Elim bilgisayara gitmiyor. Kelimeler boğazıma düğümleniyor. Haberi duyduğumdan beri başım ağrıyor, kulaklarım çınlıyor. Ne yazacağımı, yazıya nereden başlayacağımı bilemiyorum. Ümmetin koca devleti Mısır’ın cumhurbaşkanı hapislerde çürütüldü, mahkemelerde öldürüldü. Sözün bittiği yer burası. Mısır’ın Firavunları geçmişte olduğu gibi şu anda da katliam geleneğini sürdürüyorlar. Bunun en büyük şahidi piramitlere bir de bu pencereden bakalım.

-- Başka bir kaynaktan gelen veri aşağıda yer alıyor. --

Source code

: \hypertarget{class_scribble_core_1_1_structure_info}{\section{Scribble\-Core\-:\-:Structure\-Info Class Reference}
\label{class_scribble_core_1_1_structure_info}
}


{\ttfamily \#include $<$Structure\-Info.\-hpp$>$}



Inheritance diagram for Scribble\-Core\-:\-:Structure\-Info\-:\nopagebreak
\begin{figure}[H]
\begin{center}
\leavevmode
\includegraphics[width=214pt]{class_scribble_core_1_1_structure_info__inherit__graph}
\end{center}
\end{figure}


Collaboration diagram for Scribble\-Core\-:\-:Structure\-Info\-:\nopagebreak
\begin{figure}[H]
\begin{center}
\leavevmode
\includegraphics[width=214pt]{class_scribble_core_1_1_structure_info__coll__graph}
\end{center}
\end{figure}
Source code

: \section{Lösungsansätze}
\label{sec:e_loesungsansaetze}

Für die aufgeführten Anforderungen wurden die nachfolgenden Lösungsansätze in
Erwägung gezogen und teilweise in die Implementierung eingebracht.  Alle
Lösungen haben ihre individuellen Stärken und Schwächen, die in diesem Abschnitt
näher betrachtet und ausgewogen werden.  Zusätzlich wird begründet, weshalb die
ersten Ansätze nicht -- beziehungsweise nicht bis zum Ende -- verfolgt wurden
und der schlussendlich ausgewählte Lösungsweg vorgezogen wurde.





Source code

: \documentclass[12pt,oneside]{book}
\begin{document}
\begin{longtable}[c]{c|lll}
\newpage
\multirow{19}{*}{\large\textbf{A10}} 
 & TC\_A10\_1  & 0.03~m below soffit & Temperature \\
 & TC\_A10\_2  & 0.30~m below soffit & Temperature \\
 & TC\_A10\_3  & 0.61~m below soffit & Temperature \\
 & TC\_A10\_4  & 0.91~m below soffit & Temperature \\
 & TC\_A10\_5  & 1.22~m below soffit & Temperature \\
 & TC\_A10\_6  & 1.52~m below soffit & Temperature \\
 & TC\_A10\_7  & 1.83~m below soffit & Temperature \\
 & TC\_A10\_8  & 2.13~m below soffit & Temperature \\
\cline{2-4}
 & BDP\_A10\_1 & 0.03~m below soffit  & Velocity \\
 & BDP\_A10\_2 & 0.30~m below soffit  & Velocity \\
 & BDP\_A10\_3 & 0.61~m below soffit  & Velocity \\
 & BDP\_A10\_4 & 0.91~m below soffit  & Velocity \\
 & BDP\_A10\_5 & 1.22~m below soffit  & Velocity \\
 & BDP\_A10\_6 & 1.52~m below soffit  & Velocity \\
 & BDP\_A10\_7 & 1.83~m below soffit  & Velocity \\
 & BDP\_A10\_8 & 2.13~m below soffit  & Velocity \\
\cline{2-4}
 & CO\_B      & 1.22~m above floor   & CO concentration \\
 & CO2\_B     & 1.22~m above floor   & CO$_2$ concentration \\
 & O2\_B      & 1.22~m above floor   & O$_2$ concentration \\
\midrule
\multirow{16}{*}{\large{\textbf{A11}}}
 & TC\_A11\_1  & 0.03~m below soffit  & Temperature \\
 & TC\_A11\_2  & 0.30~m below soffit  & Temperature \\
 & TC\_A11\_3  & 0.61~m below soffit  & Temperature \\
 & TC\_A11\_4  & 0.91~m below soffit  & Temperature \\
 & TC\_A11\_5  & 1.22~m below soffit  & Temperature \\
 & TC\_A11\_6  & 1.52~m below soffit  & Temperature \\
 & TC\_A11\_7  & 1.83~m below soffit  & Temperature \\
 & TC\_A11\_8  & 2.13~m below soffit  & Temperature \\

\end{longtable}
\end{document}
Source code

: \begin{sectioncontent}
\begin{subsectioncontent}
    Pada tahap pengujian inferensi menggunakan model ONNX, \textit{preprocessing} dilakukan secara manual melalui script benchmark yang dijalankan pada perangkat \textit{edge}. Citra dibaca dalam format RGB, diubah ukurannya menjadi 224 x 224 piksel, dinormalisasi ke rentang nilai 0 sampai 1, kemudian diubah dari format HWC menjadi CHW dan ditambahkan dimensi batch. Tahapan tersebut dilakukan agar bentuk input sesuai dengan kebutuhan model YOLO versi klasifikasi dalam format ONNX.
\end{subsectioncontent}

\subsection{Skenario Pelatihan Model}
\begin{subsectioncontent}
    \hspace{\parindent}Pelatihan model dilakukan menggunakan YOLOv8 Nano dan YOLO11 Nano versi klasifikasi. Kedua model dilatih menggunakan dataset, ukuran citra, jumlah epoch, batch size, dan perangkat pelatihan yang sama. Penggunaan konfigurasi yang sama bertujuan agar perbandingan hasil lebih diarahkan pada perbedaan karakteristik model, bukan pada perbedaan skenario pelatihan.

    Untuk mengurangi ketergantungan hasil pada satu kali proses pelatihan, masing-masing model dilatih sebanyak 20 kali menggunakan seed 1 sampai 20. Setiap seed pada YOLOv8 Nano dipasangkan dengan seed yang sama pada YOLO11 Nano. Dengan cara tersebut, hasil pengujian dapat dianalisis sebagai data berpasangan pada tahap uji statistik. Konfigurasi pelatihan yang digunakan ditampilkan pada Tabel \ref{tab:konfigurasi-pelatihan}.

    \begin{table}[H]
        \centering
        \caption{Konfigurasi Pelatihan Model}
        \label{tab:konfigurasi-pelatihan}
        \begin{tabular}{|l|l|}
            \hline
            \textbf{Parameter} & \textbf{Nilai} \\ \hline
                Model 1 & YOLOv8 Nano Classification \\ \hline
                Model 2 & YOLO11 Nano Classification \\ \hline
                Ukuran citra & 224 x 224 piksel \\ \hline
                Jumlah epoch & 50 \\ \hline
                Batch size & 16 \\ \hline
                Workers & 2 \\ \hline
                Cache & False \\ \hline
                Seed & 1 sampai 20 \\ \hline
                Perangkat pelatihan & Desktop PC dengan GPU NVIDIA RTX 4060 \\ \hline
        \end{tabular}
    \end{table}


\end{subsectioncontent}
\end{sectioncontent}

Mısır’ın seçilmiş cumhurbaşkanı Muhammed Mursi darbeci katiller tarafından şehit edildi. Emperyalistlerin uşağı darbeci Sisi, Mursi ve çok sayıda lideri ölüme mahkûm etti. Hapishane hücresinde kötü şartlarda tecrit edilerek 6 yıldır ölümü beklendi. Bu 6 yıl boyunca çok sayıda masum insan idam edildi. Mısır hapishanelerinde binlerce insan korkunç işkencelere tabi tutuldu. İşkenceler sonucu muvazenesini kaybeden gençlerden söz ediliyor. İşkenceden ölümün daha hayırlı olduğunu söyleyenler bile var.
Bu ölümün bağımsız otoriteler tarafından aydınlatılması gerekir. Cenazenin alelacele ailenin isteği dışında defnedilmesi de soru işaretlerini artırıyor. Gerekli otopsinin yapılıp yapılmadığının araştırılmasına ihtiyaç bulunuyor. Uzun zamandır rahatsız olan Mursi’nin gerekli tedavilerinin yapılmadığı hem kendisi hem ailesi tarafından defalarca kamuoyuna açıklandı. Binlerce masumu katleden zalimlerden medet beklemek boşuna. Ancak hala dünyada vicdan sahibi insan ve kurumların varlığına inanmak istiyorum. Gel ki hainliğin, zalimliğin, ikiyüzlülüğün kol gezdiği dünyadan çok fazla umutlu olamıyorum.
Bu zalimliğin, bu eşkıyalığın, bu gaddarlığın hesabının da ahirete kalmasını istemiyorum. Zalimlerin hesabının burada görülmesi bu işe niyetlenenlere de ders olması açısından önemli. Kahire meydanlarında öldürülen binlerce masumu da unutmadan.
Eskiden insan hakları konusunda dünyanın farklı ülkelerinden güçlü sesler çıkardı. Şimdilerde büyük katliamlar, haksızlıklar karşısında fazla vicdanlı ses duymuyoruz. İşine gelince demokrasi havarisi kesilen batının maymunları yine sessizliğe büründü. Pe ki doğunun maymunları… Ya Müslüman dünyanın maymunları… Hepsi kör ve sağırlar, kalpleri mühürlenmiş yok birbirlerinden farkları.
Perişan halimize ilacı yine merhum Mursi veriyor: Mısır’ı koruyalım, Devrimi koruyalım. Kazandığımız devrimi koruyalım. Alın terimizle, şehitlerimizin kanıyla… Görevimiz büyük ve siz bununla yüzleşebilirsiniz… Hakkı ve hukukumuzu korumanın bedelini canımla, hayatımla sizlerin hayatını korumak istiyorum… Sizin ecdadınız adamdı diyecekler. Hiçbir zaman haksızlığa boyun eğmeyin. Hiçbir zaman alçalıp bozuk görüşlerle vatanımızın, haklarımızın, hukukumuzun ve dinimizin azını bile vermeyi düşünmeyin… Sakın aldanıp tuzaklara düşmeyin. Hak ve hukuktan vazgeçmeyin. “Ey Rabbimiz! Bizi doğru yola hidayet ettikten sonra kalplerimizi haktan saptırma bize kendi katından rahmet ihsan eyle. Çünkü sen çok ihsan edicisin. Allah emrinde galiptir. Fakat insanların çoğu bunu bilmezler.”
Merhum şehit cumhurbaşkanı emaneti Mısırlılara bıraktı. Bundan sonra görev Mısır’ın gençlerinde. Şehit Mursi’nin konuşmalarına internetten ulaşılabilir. Rehber niteliğinde konuşmalar. Dua niyetine paylaşalım.
Şehit cumhurbaşkanına Allah’tan rahmet diliyorum. Katillere lanet ediyorum.